[Source records]
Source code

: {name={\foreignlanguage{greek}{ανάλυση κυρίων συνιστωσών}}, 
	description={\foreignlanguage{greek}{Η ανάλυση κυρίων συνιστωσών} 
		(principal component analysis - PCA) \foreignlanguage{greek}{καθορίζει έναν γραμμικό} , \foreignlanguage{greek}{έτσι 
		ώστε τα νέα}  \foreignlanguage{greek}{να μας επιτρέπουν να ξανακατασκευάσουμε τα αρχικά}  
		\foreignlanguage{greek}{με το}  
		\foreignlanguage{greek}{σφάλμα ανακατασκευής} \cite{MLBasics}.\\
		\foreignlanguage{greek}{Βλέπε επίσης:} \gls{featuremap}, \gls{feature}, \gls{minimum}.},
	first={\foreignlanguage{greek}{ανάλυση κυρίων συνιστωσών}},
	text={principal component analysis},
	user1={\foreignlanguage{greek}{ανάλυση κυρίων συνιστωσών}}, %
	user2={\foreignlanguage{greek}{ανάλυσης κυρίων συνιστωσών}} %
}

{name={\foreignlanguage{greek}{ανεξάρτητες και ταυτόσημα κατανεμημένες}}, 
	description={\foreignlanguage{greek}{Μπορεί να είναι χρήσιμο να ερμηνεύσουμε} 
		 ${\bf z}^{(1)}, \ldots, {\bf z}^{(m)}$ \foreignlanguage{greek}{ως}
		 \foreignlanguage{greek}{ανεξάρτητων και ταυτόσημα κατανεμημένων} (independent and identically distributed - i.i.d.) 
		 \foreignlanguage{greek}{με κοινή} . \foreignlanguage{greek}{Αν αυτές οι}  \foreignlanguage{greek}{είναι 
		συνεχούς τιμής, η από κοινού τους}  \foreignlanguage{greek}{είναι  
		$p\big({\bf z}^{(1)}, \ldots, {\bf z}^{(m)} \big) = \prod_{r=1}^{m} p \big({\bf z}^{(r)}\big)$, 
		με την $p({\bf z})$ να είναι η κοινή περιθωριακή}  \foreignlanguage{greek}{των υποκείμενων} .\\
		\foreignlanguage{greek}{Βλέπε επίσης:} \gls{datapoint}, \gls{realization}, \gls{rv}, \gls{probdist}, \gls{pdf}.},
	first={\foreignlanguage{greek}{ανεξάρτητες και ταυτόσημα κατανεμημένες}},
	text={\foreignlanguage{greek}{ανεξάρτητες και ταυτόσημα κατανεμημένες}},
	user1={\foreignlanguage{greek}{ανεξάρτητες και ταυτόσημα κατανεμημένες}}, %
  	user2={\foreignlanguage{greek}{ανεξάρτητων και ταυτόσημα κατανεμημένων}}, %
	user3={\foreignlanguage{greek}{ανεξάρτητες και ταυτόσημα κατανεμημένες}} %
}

■ **What this task involves**: Set down the entries above once more, verbatim.

■ **Solution for this problem**:
Source code

: {name={\foreignlanguage{greek}{ανάλυση κυρίων συνιστωσών}}, 
	description={\foreignlanguage{greek}{Η ανάλυση κυρίων συνιστωσών} 
		(principal component analysis - PCA) \foreignlanguage{greek}{καθορίζει έναν γραμμικό} , \foreignlanguage{greek}{έτσι 
		ώστε τα νέα}  \foreignlanguage{greek}{να μας επιτρέπουν να ξανακατασκευάσουμε τα αρχικά}  
		\foreignlanguage{greek}{με το}  
		\foreignlanguage{greek}{σφάλμα ανακατασκευής} \cite{MLBasics}.\\
		\foreignlanguage{greek}{Βλέπε επίσης:} \gls{featuremap}, \gls{feature}, \gls{minimum}.},
	first={\foreignlanguage{greek}{ανάλυση κυρίων συνιστωσών}},
	text={principal component analysis},
	user1={\foreignlanguage{greek}{ανάλυση κυρίων συνιστωσών}}, %
	user2={\foreignlanguage{greek}{ανάλυσης κυρίων συνιστωσών}} %
}

{name={\foreignlanguage{greek}{ανεξάρτητες και ταυτόσημα κατανεμημένες}}, 
	description={\foreignlanguage{greek}{Μπορεί να είναι χρήσιμο να ερμηνεύσουμε} 
		 ${\bf z}^{(1)}, \ldots, {\bf z}^{(m)}$ \foreignlanguage{greek}{ως}
		 \foreignlanguage{greek}{ανεξάρτητων και ταυτόσημα κατανεμημένων} (independent and identically distributed - i.i.d.) 
		 \foreignlanguage{greek}{με κοινή} . \foreignlanguage{greek}{Αν αυτές οι}  \foreignlanguage{greek}{είναι 
		συνεχούς τιμής, η από κοινού τους}  \foreignlanguage{greek}{είναι  
		$p\big({\bf z}^{(1)}, \ldots, {\bf z}^{(m)} \big) = \prod_{r=1}^{m} p \big({\bf z}^{(r)}\big)$, 
		με την $p({\bf z})$ να είναι η κοινή περιθωριακή}  \foreignlanguage{greek}{των υποκείμενων} .\\
		\foreignlanguage{greek}{Βλέπε επίσης:} \gls{datapoint}, \gls{realization}, \gls{rv}, \gls{probdist}, \gls{pdf}.},
	first={\foreignlanguage{greek}{ανεξάρτητες και ταυτόσημα κατανεμημένες}},
	text={\foreignlanguage{greek}{ανεξάρτητες και ταυτόσημα κατανεμημένες}},
	user1={\foreignlanguage{greek}{ανεξάρτητες και ταυτόσημα κατανεμημένες}}, %
  	user2={\foreignlanguage{greek}{ανεξάρτητων και ταυτόσημα κατανεμημένων}}, %
	user3={\foreignlanguage{greek}{ανεξάρτητες και ταυτόσημα κατανεμημένες}} %
}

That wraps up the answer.